Is solar still relevant, and more importantly, is my book? Errr... yes, I think so.


This blog was first published on the Routledge website.

It's a strange thing to write a book and feel yourself suddenly overtaken by events, but that's the situation I found myself in shortly after completing Desert Energy. As my book, exploring the potential and application of large scale solar power generation in the deserts was going through production, the Arab Spring erupted into full force. At the same time the ongoing financial crisis has pushed climate change down the political agenda, while in the US the emerging shale gas revolution is dramatically altering the economics of energy production. The solar industry too is undergoing a massive shake-out. Falling costs and mass production in China has led to global over-capacity, with many well known names going bust or struggling. A looming trade war over Chinese government subsidies to solar producers is on the horizon, making manufacturers and installers jittery.
So with all this in mind, is the book still relevant? I think so, yes. Part of the reason is that the book will hopefully equip the reader to understand the background and context to new developments.
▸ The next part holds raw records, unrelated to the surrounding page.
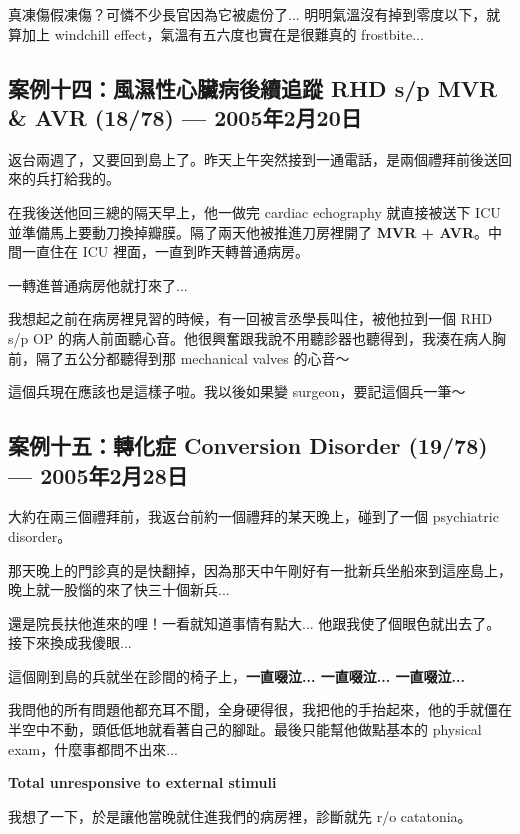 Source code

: \documentclass[12pt,a4paper]{article}
\newenvironment{myquote}{%
    \begin{tcolorbox}[
        colback=quote_bg,
        colframe=emergency_gray,
        boxrule=0pt,
        leftrule=3pt,
        arc=0pt,
        left=10pt,
        right=10pt,
        top=8pt,
        bottom=8pt
    ]
    \itshape
}{%
    \end{tcolorbox}
}
\begin{document}
\begin{myquote}
真凍傷假凍傷？可憐不少長官因為它被處份了... 明明氣溫沒有掉到零度以下，就算加上 windchill effect，氣溫有五六度也實在是很難真的 frostbite...
\end{myquote}

\subsection{案例十四：風濕性心臟病後續追蹤 RHD s/p MVR \& AVR (18/78) — 2005年2月20日}

返台兩週了，又要回到島上了。昨天上午突然接到一通電話，是兩個禮拜前後送回來的兵打給我的。

在我後送他回三總的隔天早上，他一做完 cardiac echography 就直接被送下 ICU 並準備馬上要動刀換掉瓣膜。隔了兩天他被推進刀房裡開了 \textbf{MVR + AVR}。中間一直住在 ICU 裡面，一直到昨天轉普通病房。

一轉進普通病房他就打來了...

我想起之前在病房裡見習的時候，有一回被言丞學長叫住，被他拉到一個 RHD s/p OP 的病人前面聽心音。他很興奮跟我說不用聽診器也聽得到，我湊在病人胸前，隔了五公分都聽得到那 mechanical valves 的心音～

\begin{myquote}
這個兵現在應該也是這樣子啦。我以後如果變 surgeon，要記這個兵一筆～
\end{myquote}

\subsection{案例十五：轉化症 Conversion Disorder (19/78) — 2005年2月28日}

大約在兩三個禮拜前，我返台前約一個禮拜的某天晚上，碰到了一個 psychiatric disorder。

那天晚上的門診真的是快翻掉，因為那天中午剛好有一批新兵坐船來到這座島上，晚上就一股惱的來了快三十個新兵...

還是院長扶他進來的哩！一看就知道事情有點大... 他跟我使了個眼色就出去了。接下來換成我傻眼...

這個剛到島的兵就坐在診間的椅子上，\textbf{一直啜泣... 一直啜泣... 一直啜泣...}

我問他的所有問題他都充耳不聞，全身硬得很，我把他的手抬起來，他的手就僵在半空中不動，頭低低地就看著自己的腳趾。最後只能幫他做點基本的 physical exam，什麼事都問不出來...

\textbf{Total unresponsive to external stimuli}

我想了一下，於是讓他當晚就住進我們的病房裡，診斷就先 r/o catatonia。
\end{document}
As I was writing it, I was aware that rapid change was possible... indeed, I stated that I expected many of the companies and projects mentioned would change hands or go out of business in the coming years, and that political instability could stymie plans for solar in North Africa. Yet despite these changes, the underlying rationale for solar power, including large arrays in desert or sunbelt lands, has not changed. Climate change is not going away, and after a couple of years in the wilderness it may be edging its way back up the agenda again. The recent announcement that atmospheric concentrations of carbon dioxide have passed 400 parts per million for the first time in millions of years shows we cannot hide from this problem indefinitely. Prices for solar continue to fall rapidly, and new, more efficient technologies are being constantly developed. While this may put pressure on existing solar businesses, in the long run the direction is clear – solar power is becoming more affordable, and it has never been needed more.
Of course, technology and potential can only take you so far. Political will is required too. The entrenched nature of the existing energy infrastructure is a big problem which still needs to be overcome. So too is the diffuse nature of solar power. Concentrated energy sources like fossil fuels, almost by definition, are worth a lot of money to a relatively small number of people. Non-extractive energy sources have a very different set of winners and losers. This provides a tremendous incentive to maintain the status quo. Yet in the long run the elegance of solar power and the benefits it could bring argue strongly in its favour. Despite all the changes Desert Energy remains a useful and readable introduction to what could be one of the most important and exciting technological revolutions of the 21st century.